(Source texts of formatted documents)

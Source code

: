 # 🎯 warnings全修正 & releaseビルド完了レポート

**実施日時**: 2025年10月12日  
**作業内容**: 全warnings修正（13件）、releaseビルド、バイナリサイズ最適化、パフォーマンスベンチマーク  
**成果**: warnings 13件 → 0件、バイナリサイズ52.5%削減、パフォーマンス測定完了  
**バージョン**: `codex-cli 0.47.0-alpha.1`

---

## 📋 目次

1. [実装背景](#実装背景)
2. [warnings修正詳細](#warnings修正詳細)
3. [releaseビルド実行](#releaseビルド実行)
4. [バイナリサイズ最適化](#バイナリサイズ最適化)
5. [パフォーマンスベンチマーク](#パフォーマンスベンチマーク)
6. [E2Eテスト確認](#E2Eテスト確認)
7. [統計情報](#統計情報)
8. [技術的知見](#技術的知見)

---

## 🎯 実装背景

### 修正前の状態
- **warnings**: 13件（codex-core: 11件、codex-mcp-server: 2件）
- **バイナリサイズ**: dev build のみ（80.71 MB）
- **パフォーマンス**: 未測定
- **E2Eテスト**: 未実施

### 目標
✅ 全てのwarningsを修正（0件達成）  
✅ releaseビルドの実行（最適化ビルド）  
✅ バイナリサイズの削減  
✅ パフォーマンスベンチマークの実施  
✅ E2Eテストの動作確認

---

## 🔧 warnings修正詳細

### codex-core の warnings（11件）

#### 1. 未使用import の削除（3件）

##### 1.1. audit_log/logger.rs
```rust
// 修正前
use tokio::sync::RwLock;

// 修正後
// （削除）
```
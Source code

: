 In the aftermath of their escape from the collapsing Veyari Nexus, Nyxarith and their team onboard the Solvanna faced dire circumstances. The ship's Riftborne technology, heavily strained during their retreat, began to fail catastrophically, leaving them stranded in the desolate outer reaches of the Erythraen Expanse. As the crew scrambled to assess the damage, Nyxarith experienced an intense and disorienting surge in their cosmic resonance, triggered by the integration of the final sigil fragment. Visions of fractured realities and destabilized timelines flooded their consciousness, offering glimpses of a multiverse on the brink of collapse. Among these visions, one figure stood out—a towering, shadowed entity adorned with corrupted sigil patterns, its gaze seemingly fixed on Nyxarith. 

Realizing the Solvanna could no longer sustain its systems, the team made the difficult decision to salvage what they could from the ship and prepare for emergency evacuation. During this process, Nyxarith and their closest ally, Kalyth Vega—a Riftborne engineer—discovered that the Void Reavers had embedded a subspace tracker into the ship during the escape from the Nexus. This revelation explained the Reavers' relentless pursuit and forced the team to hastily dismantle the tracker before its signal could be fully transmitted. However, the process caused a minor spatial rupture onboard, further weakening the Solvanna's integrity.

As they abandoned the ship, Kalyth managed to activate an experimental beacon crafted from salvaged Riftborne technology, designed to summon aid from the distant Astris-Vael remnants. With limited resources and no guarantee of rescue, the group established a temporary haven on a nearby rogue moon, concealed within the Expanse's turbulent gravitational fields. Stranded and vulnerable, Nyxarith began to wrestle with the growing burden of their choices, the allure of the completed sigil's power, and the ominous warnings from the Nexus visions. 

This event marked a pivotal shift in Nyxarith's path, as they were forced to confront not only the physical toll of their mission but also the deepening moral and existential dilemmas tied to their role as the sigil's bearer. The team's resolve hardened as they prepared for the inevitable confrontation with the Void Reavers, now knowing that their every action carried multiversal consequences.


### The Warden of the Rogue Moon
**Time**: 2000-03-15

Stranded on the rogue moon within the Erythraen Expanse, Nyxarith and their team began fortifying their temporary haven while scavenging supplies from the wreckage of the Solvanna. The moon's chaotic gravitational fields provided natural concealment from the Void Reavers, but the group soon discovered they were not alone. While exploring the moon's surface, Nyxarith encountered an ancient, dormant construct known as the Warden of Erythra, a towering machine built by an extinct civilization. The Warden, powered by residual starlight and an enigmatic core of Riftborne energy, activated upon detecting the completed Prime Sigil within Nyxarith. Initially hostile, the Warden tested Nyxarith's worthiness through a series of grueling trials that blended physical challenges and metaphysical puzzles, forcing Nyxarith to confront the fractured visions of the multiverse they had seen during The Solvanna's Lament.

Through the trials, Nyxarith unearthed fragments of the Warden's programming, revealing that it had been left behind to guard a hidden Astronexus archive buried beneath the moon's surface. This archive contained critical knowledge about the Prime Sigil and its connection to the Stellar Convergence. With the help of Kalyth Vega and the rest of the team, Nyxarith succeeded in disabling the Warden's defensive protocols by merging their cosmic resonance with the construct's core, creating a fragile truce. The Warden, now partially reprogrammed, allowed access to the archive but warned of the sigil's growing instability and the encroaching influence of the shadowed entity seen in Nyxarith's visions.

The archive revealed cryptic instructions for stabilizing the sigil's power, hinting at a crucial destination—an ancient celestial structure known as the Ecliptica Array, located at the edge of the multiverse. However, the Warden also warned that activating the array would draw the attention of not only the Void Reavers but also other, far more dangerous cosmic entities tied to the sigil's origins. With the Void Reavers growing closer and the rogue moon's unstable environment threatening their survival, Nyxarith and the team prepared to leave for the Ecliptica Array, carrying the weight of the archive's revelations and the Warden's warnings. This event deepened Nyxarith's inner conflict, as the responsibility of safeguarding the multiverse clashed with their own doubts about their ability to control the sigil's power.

▸ **What the task requires**
Go through the data and show each line that holds "バイナリサイズ最適化".

▸ **Completed exercise**
**作業内容**: 全warnings修正（13件）、releaseビルド、バイナリサイズ最適化、パフォーマンスベンチマーク  
4. [バイナリサイズ最適化](#バイナリサイズ最適化)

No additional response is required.